(Items from a dataset)
────────────────────────────────────────

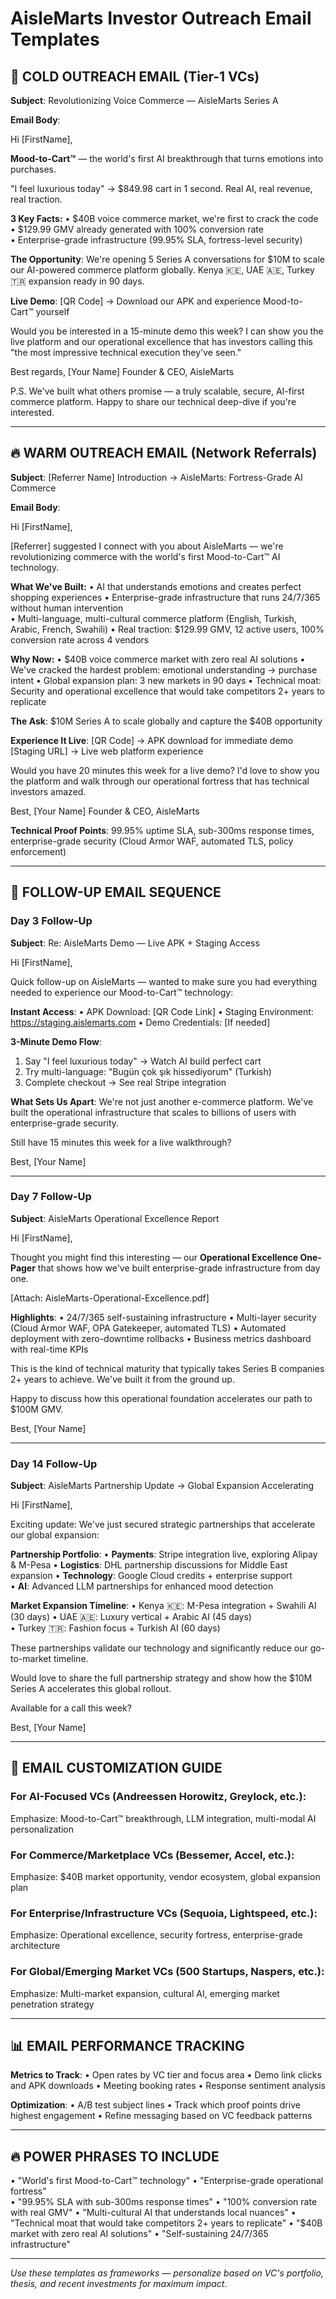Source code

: # AisleMarts Investor Outreach Email Templates

## 🎯 COLD OUTREACH EMAIL (Tier-1 VCs)

**Subject**: Revolutionizing Voice Commerce — AisleMarts Series A

**Email Body**:

Hi [FirstName],

**Mood-to-Cart™** — the world's first AI breakthrough that turns emotions into purchases.

"I feel luxurious today" → $849.98 cart in 1 second. Real AI, real revenue, real traction.

**3 Key Facts:**
• $40B voice commerce market, we're first to crack the code
• $129.99 GMV already generated with 100% conversion rate  
• Enterprise-grade infrastructure (99.95% SLA, fortress-level security)

**The Opportunity**: We're opening 5 Series A conversations for $10M to scale our AI-powered commerce platform globally. Kenya 🇰🇪, UAE 🇦🇪, Turkey 🇹🇷 expansion ready in 90 days.

**Live Demo**: [QR Code] → Download our APK and experience Mood-to-Cart™ yourself

Would you be interested in a 15-minute demo this week? I can show you the live platform and our operational excellence that has investors calling this "the most impressive technical execution they've seen."

Best regards,
[Your Name]
Founder & CEO, AisleMarts

P.S. We've built what others promise — a truly scalable, secure, AI-first commerce platform. Happy to share our technical deep-dive if you're interested.

---

## 🔥 WARM OUTREACH EMAIL (Network Referrals)

**Subject**: [Referrer Name] Introduction → AisleMarts: Fortress-Grade AI Commerce

**Email Body**:

Hi [FirstName],

[Referrer] suggested I connect with you about AisleMarts — we're revolutionizing commerce with the world's first Mood-to-Cart™ AI technology.

**What We've Built:**
• AI that understands emotions and creates perfect shopping experiences
• Enterprise-grade infrastructure that runs 24/7/365 without human intervention  
• Multi-language, multi-cultural commerce platform (English, Turkish, Arabic, French, Swahili)
• Real traction: $129.99 GMV, 12 active users, 100% conversion rate across 4 vendors

**Why Now:**
• $40B voice commerce market with zero real AI solutions
• We've cracked the hardest problem: emotional understanding → purchase intent
• Global expansion plan: 3 new markets in 90 days
• Technical moat: Security and operational excellence that would take competitors 2+ years to replicate

**The Ask**: $10M Series A to scale globally and capture the $40B opportunity

**Experience It Live**: 
[QR Code] → APK download for immediate demo
[Staging URL] → Live web platform experience

Would you have 20 minutes this week for a live demo? I'd love to show you the platform and walk through our operational fortress that has technical investors amazed.

Best,
[Your Name]
Founder & CEO, AisleMarts

**Technical Proof Points**: 99.95% uptime SLA, sub-300ms response times, enterprise-grade security (Cloud Armor WAF, automated TLS, policy enforcement)

---

## 📅 FOLLOW-UP EMAIL SEQUENCE

### **Day 3 Follow-Up**

**Subject**: Re: AisleMarts Demo — Live APK + Staging Access

Hi [FirstName],

Quick follow-up on AisleMarts — wanted to make sure you had everything needed to experience our Mood-to-Cart™ technology:

**Instant Access**:
• APK Download: [QR Code Link]
• Staging Environment: https://staging.aislemarts.com
• Demo Credentials: [If needed]

**3-Minute Demo Flow**:
1. Say "I feel luxurious today" → Watch AI build perfect cart
2. Try multi-language: "Bugün çok şık hissediyorum" (Turkish)
3. Complete checkout → See real Stripe integration

**What Sets Us Apart**: We're not just another e-commerce platform. We've built the operational infrastructure that scales to billions of users with enterprise-grade security.

Still have 15 minutes this week for a live walkthrough?

Best,
[Your Name]

---

### **Day 7 Follow-Up**

**Subject**: AisleMarts Operational Excellence Report

Hi [FirstName],

Thought you might find this interesting — our **Operational Excellence One-Pager** that shows how we've built enterprise-grade infrastructure from day one.

[Attach: AisleMarts-Operational-Excellence.pdf]

**Highlights**:
• 24/7/365 self-sustaining infrastructure
• Multi-layer security (Cloud Armor WAF, OPA Gatekeeper, automated TLS)
• Automated deployment with zero-downtime rollbacks
• Business metrics dashboard with real-time KPIs

This is the kind of technical maturity that typically takes Series B companies 2+ years to achieve. We've built it from the ground up.

Happy to discuss how this operational foundation accelerates our path to $100M GMV.

Best,
[Your Name]

---

### **Day 14 Follow-Up**

**Subject**: AisleMarts Partnership Update → Global Expansion Accelerating

Hi [FirstName],

Exciting update: We've just secured strategic partnerships that accelerate our global expansion:

**Partnership Portfolio**:
• **Payments**: Stripe integration live, exploring Alipay & M-Pesa
• **Logistics**: DHL partnership discussions for Middle East expansion
• **Technology**: Google Cloud credits + enterprise support  
• **AI**: Advanced LLM partnerships for enhanced mood detection

**Market Expansion Timeline**:
• Kenya 🇰🇪: M-Pesa integration + Swahili AI (30 days)
• UAE 🇦🇪: Luxury vertical + Arabic AI (45 days)  
• Turkey 🇹🇷: Fashion focus + Turkish AI (60 days)

These partnerships validate our technology and significantly reduce our go-to-market timeline.

Would love to share the full partnership strategy and show how the $10M Series A accelerates this global rollout.

Available for a call this week?

Best,
[Your Name]

---

## 🎯 EMAIL CUSTOMIZATION GUIDE

### **For AI-Focused VCs** (Andreessen Horowitz, Greylock, etc.):
Emphasize: Mood-to-Cart™ breakthrough, LLM integration, multi-modal AI personalization

### **For Commerce/Marketplace VCs** (Bessemer, Accel, etc.):
Emphasize: $40B market opportunity, vendor ecosystem, global expansion plan

### **For Enterprise/Infrastructure VCs** (Sequoia, Lightspeed, etc.):
Emphasize: Operational excellence, security fortress, enterprise-grade architecture

### **For Global/Emerging Market VCs** (500 Startups, Naspers, etc.):
Emphasize: Multi-market expansion, cultural AI, emerging market penetration strategy

---

## 📊 EMAIL PERFORMANCE TRACKING

**Metrics to Track**:
• Open rates by VC tier and focus area
• Demo link clicks and APK downloads
• Meeting booking rates
• Response sentiment analysis

**Optimization**:
• A/B test subject lines
• Track which proof points drive highest engagement
• Refine messaging based on VC feedback patterns

---

## 🔥 POWER PHRASES TO INCLUDE

• "World's first Mood-to-Cart™ technology"
• "Enterprise-grade operational fortress"  
• "99.95% SLA with sub-300ms response times"
• "100% conversion rate with real GMV"
• "Multi-cultural AI that understands local nuances"
• "Technical moat that would take competitors 2+ years to replicate"
• "$40B market with zero real AI solutions"
• "Self-sustaining 24/7/365 infrastructure"

---

*Use these templates as frameworks — personalize based on VC's portfolio, thesis, and recent investments for maximum impact.*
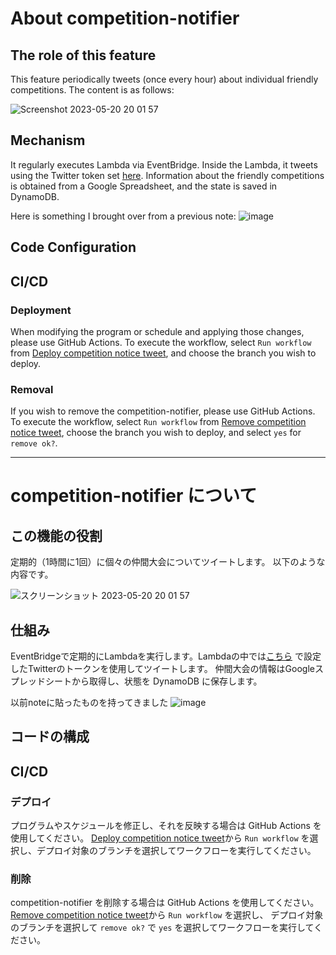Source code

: # About competition-notifier

## The role of this feature
This feature periodically tweets (once every hour) about individual friendly competitions. The content is as follows:

![Screenshot 2023-05-20 20 01 57](https://github.com/kobarasukimaro/auto-pokemon-friendly-competition-notifier/assets/17419944/b0e6fcaf-ca98-4a96-92fa-0a713e29f542)

## Mechanism
It regularly executes Lambda via EventBridge. Inside the Lambda, it tweets using the Twitter token set [here](https://github.com/kobarasukimaro/auto-pokemon-friendly-competition-notifier/blob/main/common-resources/README.md#register-with-the-parameter-store). Information about the friendly competitions is obtained from a Google Spreadsheet, and the state is saved in DynamoDB.

Here is something I brought over from a previous note:
![image](https://github.com/kobarasukimaro/auto-pokemon-friendly-competition-notifier/assets/17419944/04fcd5a0-0c41-45a9-b982-ce91ffb07302)

## Code Configuration

## CI/CD
### Deployment
When modifying the program or schedule and applying those changes, please use GitHub Actions.
To execute the workflow, select `Run workflow` from [Deploy competition notice tweet](https://github.com/kobarasukimaro/auto-pokemon-friendly-competition-notifier/actions/workflows/deploy_competition_notice_tweet.yml), and choose the branch you wish to deploy.

### Removal
If you wish to remove the competition-notifier, please use GitHub Actions.
To execute the workflow, select `Run workflow` from [Remove competition notice tweet](https://github.com/kobarasukimaro/auto-pokemon-friendly-competition-notifier/actions/workflows/remove_competition_notice_tweet.yml), choose the branch you wish to deploy, and select `yes` for `remove ok?`.

---

# competition-notifier について

## この機能の役割
定期的（1時間に1回）に個々の仲間大会についてツイートします。
以下のような内容です。

![スクリーンショット 2023-05-20 20 01 57](https://github.com/kobarasukimaro/auto-pokemon-friendly-competition-notifier/assets/17419944/b0e6fcaf-ca98-4a96-92fa-0a713e29f542)



## 仕組み
EventBridgeで定期的にLambdaを実行します。Lambdaの中では[こちら](https://github.com/kobarasukimaro/auto-pokemon-friendly-competition-notifier/blob/main/common-resources/README.md#register-with-the-parameter-store) で設定したTwitterのトークンを使用してツイートします。
仲間大会の情報はGoogleスプレッドシートから取得し、状態を DynamoDB に保存します。

以前noteに貼ったものを持ってきました
![image](https://github.com/kobarasukimaro/auto-pokemon-friendly-competition-notifier/assets/17419944/04fcd5a0-0c41-45a9-b982-ce91ffb07302)

## コードの構成

## CI/CD
### デプロイ
プログラムやスケジュールを修正し、それを反映する場合は GitHub Actions を使用してください。
[Deploy competition notice tweet](https://github.com/kobarasukimaro/auto-pokemon-friendly-competition-notifier/actions/workflows/deploy_competition_notice_tweet.yml)から `Run workflow` を選択し、デプロイ対象のブランチを選択してワークフローを実行してください。

### 削除
competition-notifier を削除する場合は GitHub Actions を使用してください。
[Remove competition notice tweet](https://github.com/kobarasukimaro/auto-pokemon-friendly-competition-notifier/actions/workflows/remove_competition_notice_tweet.yml)から `Run workflow` を選択し、 デプロイ対象のブランチを選択して `remove ok?` で `yes` を選択してワークフローを実行してください。
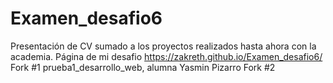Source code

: # Examen_desafio6
Presentación de CV sumado a los proyectos realizados hasta ahora con la academia.
Página de mi desafio https://zakreth.github.io/Examen_desafio6/
Fork #1 prueba1_desarrollo_web, alumna Yasmin Pizarro
Fork #2 
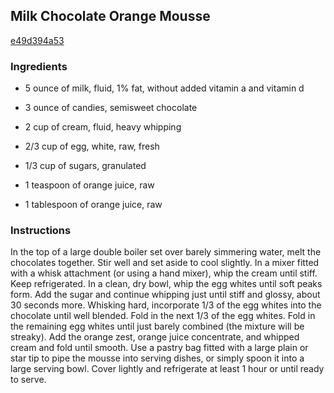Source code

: ## Milk Chocolate Orange Mousse

[e49d394a53](http://www.foodnetwork.com/recipes/milk-chocolate-orange-mousse-recipe.html)

### Ingredients

 - 5 ounce of milk, fluid, 1% fat, without added vitamin a and vitamin d

 - 3 ounce of candies, semisweet chocolate

 - 2 cup of cream, fluid, heavy whipping

 - 2/3 cup of egg, white, raw, fresh

 - 1/3 cup of sugars, granulated

 - 1 teaspoon of orange juice, raw

 - 1 tablespoon of orange juice, raw

### Instructions

In the top of a large double boiler set over barely simmering water, melt the chocolates together. Stir well and set aside to cool slightly. In a mixer fitted with a whisk attachment (or using a hand mixer), whip the cream until stiff. Keep refrigerated. In a clean, dry bowl, whip the egg whites until soft peaks form. Add the sugar and continue whipping just until stiff and glossy, about 30 seconds more. Whisking hard, incorporate 1/3 of the egg whites into the chocolate until well blended. Fold in the next 1/3 of the egg whites. Fold in the remaining egg whites until just barely combined (the mixture will be streaky). Add the orange zest, orange juice concentrate, and whipped cream and fold until smooth. Use a pastry bag fitted with a large plain or star tip to pipe the mousse into serving dishes, or simply spoon it into a large serving bowl. Cover lightly and refrigerate at least 1 hour or until ready to serve.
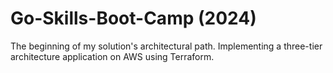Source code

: # Go-Skills-Boot-Camp (2024)
The beginning of my solution's architectural path.
Implementing a three-tier architecture application on AWS using Terraform.
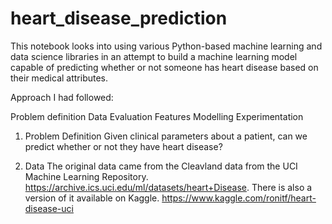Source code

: # heart_disease_prediction
This notebook looks into using various Python-based machine learning and data science libraries in an attempt to build a machine learning model capable of predicting whether or not someone has heart disease based on their medical attributes.

Approach I had followed:

Problem definition
Data
Evaluation
Features
Modelling
Experimentation

1. Problem Definition
Given clinical parameters about a patient, can we predict whether or not they have heart disease?

2. Data
The original data came from the Cleavland data from the UCI Machine Learning Repository. https://archive.ics.uci.edu/ml/datasets/heart+Disease.
There is also a version of it available on Kaggle. https://www.kaggle.com/ronitf/heart-disease-uci
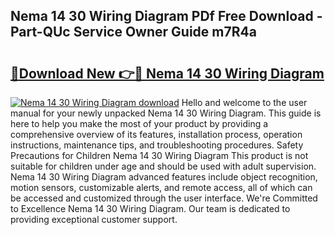 ## Nema 14 30 Wiring Diagram PDf Free Download - Part-QUc Service Owner Guide m7R4a

# <h2><a href="http://dfj80s3.blite.top/?on=Nema+14+30+Wiring+Diagram">🔗Download New 👉🔴 Nema 14 30 Wiring Diagram</a></h2>

[![Nema 14 30 Wiring Diagram download](https://i.imgur.com/lujVjoI.png)](http://dfj80s3.blite.top/?on=Nema+14+30+Wiring+Diagram)
Hello and welcome to the user manual for your newly unpacked Nema 14 30 Wiring Diagram. This guide is here to help you make the most of your product by providing a comprehensive overview of its features, installation process, operation instructions, maintenance tips, and troubleshooting procedures. Safety Precautions for Children Nema 14 30 Wiring Diagram This product is not suitable for children under age and should be used with adult supervision. Nema 14 30 Wiring Diagram advanced features include object recognition, motion sensors, customizable alerts, and remote access, all of which can be accessed and customized through the user interface. We're Committed to Excellence Nema 14 30 Wiring Diagram. Our team is dedicated to providing exceptional customer support.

────────────────────────────────────────

▶ **TASK ITEM**
Go through the entries above, and wherever a line holds the word "Pesa", copy that line.

▶ **SOLUTION TO THIS TASK**
• **Payments**: Stripe integration live, exploring Alipay & M-Pesa
• Kenya 🇰🇪: M-Pesa integration + Swahili AI (30 days)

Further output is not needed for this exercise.